_What the task requires_. Only the lines of the data holding the string "Seja" need to be returned.

··· Available data

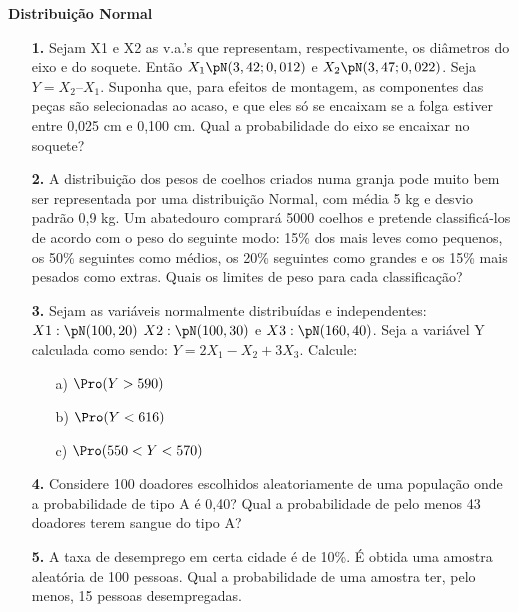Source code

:\begin{center}
\textbf{\LARGE{Distribuição Normal}}
\end{center}

\begin{itemize}
	\item[\textbf{1.}] Sejam X1 e X2 as v.a.’s que representam, respectivamente, os diâmetros do eixo e do soquete. Então $X_1 \pN( 3,42 ; 0,012 )$ e $X_2 \pN( 3,47 ; 0,022 ) $. Seja $Y =X_2 – X_1$. Suponha que, para efeitos de montagem, as componentes das peças são selecionadas ao acaso, e que eles só se encaixam se a folga estiver entre 0,025 cm e 0,100 cm. Qual a probabilidade do eixo se encaixar no soquete?\\
	\resposta{}
	
	
	\item[\textbf{2.}] A distribuição dos pesos de coelhos criados numa granja pode muito bem ser representada por uma distribuição Normal, com média 5 kg e desvio padrão 0,9 kg. Um abatedouro comprará 5000 coelhos e pretende classificá-los de acordo com o peso do seguinte modo: 15\% dos mais leves como pequenos, os 50\% seguintes como médios, os 20\% seguintes como grandes e os 15\% mais pesados como extras. Quais os limites de peso para cada classificação?
	\resposta{}
	 
	\item[\textbf{3.}] Sejam as variáveis normalmente distribuídas e independentes: $X1: \pN(100, 20)$ $X2: \pN(100, 30)$ e $X3: \pN(160, 40)$. Seja a variável Y calculada como sendo: $Y= 2X_1-X_2+3X_3$. Calcule:
		\begin{itemize}
		\item[a)]$\Pro(Y>590)$
	        \resposta{}
		\item[b)] $\Pro(Y<616)$
		    \resposta{}
		\item[c)] $\Pro(550<Y<570)$
		    \resposta{}
	\end{itemize}
	
	\item[\textbf{4.}] Considere 100 doadores escolhidos aleatoriamente de uma população onde a probabilidade de tipo A é 0,40? Qual a probabilidade de pelo menos 43 doadores terem sangue do tipo A?
	
	\item[\textbf{5.}] A taxa de desemprego em certa cidade é de 10\%. É obtida uma amostra aleatória de 100 pessoas. Qual a probabilidade de uma amostra ter, pelo menos, 15 pessoas desempregadas.
	

\end{itemize}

······

_Response_.
	\item[\textbf{1.}] Sejam X1 e X2 as v.a.’s que representam, respectivamente, os diâmetros do eixo e do soquete. Então $X_1 \pN( 3,42 ; 0,012 )$ e $X_2 \pN( 3,47 ; 0,022 ) $. Seja $Y =X_2 – X_1$. Suponha que, para efeitos de montagem, as componentes das peças são selecionadas ao acaso, e que eles só se encaixam se a folga estiver entre 0,025 cm e 0,100 cm. Qual a probabilidade do eixo se encaixar no soquete?\\
	\item[\textbf{3.}] Sejam as variáveis normalmente distribuídas e independentes: $X1: \pN(100, 20)$ $X2: \pN(100, 30)$ e $X3: \pN(160, 40)$. Seja a variável Y calculada como sendo: $Y= 2X_1-X_2+3X_3$. Calcule:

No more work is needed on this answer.